Le seul vrai combat de tous les écologistes, de tous les naturalistes et même de tout homme soucieux de l’avenir de son espèce et de la relation de cette dernière au monde vivant devrait être là : assurer une place à la nature au XXIème siècle.
Or partout, les espaces où la nature s’exprime régressent ou sont menacés. Ce n’est pas un monde fait uniquement de troupeaux de bétail et de champs agricoles, fussent-ils bios, que nous devons laisser à nos descendants. Certes, notre sécurité alimentaire est fondamentale. Mais ce qui l’est davantage encore, car, ouvrons les yeux, ce sera de plus en plus rare, c’est de laisser à nos descendants un monde où des écosystèmes complets et dynamiques existent encore, ours et loup inclus. Qui s’occupe véritablement de ça ? Quelles institutions ? Les Parcs régionaux cités plus haut ont montré leur échec et prouvent que l’on ne peut pas compter sur eux sinon pour jeter de l’huile sur le feu.
Or, transmettre de la nature dynamique, de la naturalité, voilà un véritable enjeu pour l’Humaineté (enjeu que certains nomment « biodiversité »), en parallèle (ni au-dessus, ni en-dessous !) de la nécessité impérieuse de préservation du climat de notre planète.
Ces Parcs Naturels Régionaux nous le montrent : une fois de plus, les agriculteurs sont bien assez forts pour se défendre eux-mêmes, c’est la Nature et la naturalité qui ont besoin de nous !

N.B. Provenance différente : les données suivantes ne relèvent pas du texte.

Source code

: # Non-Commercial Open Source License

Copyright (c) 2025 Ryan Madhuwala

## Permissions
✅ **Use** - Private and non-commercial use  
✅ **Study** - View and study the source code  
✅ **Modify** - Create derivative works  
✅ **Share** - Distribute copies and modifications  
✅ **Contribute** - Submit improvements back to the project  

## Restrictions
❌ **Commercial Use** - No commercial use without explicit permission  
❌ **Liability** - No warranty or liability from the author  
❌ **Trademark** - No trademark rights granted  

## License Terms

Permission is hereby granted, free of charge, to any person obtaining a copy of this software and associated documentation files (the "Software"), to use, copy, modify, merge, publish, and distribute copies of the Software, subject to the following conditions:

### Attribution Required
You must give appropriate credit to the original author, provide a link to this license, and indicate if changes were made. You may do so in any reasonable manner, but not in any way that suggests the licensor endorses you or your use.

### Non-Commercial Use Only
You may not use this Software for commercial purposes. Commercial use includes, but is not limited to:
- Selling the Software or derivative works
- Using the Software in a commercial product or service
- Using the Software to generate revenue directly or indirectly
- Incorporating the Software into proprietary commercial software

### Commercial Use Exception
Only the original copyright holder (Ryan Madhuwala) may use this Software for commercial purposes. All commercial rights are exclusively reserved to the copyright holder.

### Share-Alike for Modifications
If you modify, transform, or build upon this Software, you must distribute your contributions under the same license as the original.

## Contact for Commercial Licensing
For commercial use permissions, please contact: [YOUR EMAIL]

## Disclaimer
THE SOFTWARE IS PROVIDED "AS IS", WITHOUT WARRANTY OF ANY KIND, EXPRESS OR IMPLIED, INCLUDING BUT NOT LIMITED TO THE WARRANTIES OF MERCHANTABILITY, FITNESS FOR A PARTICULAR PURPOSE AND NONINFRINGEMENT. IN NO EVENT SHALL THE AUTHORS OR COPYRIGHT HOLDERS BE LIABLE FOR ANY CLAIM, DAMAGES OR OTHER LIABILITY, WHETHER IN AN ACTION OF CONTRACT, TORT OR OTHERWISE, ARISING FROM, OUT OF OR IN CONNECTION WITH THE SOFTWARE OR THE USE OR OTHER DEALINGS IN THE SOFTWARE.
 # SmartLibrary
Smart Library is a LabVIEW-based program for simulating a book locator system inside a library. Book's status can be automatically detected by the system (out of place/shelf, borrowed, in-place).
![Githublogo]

Avons-nous choisi d’adhérer à des syndicats agricoles ou à des associations de protection de la Nature ?
Une proposition pour finir : que l’on renomme certains Parcs NATURELS Régionaux qui ne sont en réalité que des Parcs AGRICOLES régionaux, ce serait plus honnête tant ils trahissent leur mission historique vis-à-vis de la nature et de la naturalité et pire, vis-à-vis des redoutables enjeux du XXIème siècle.
A nous, protecteurs de la nature, de cesser de perdre notre temps en essayant de faire de la protection de la nature dans ces structures. C’est bel et bien ailleurs que cela se passe, une fois de plus hélas. Et posons-nous la question du pourquoi. Mais là… c’est une autre histoire… et comptez sur moi pour y revenir.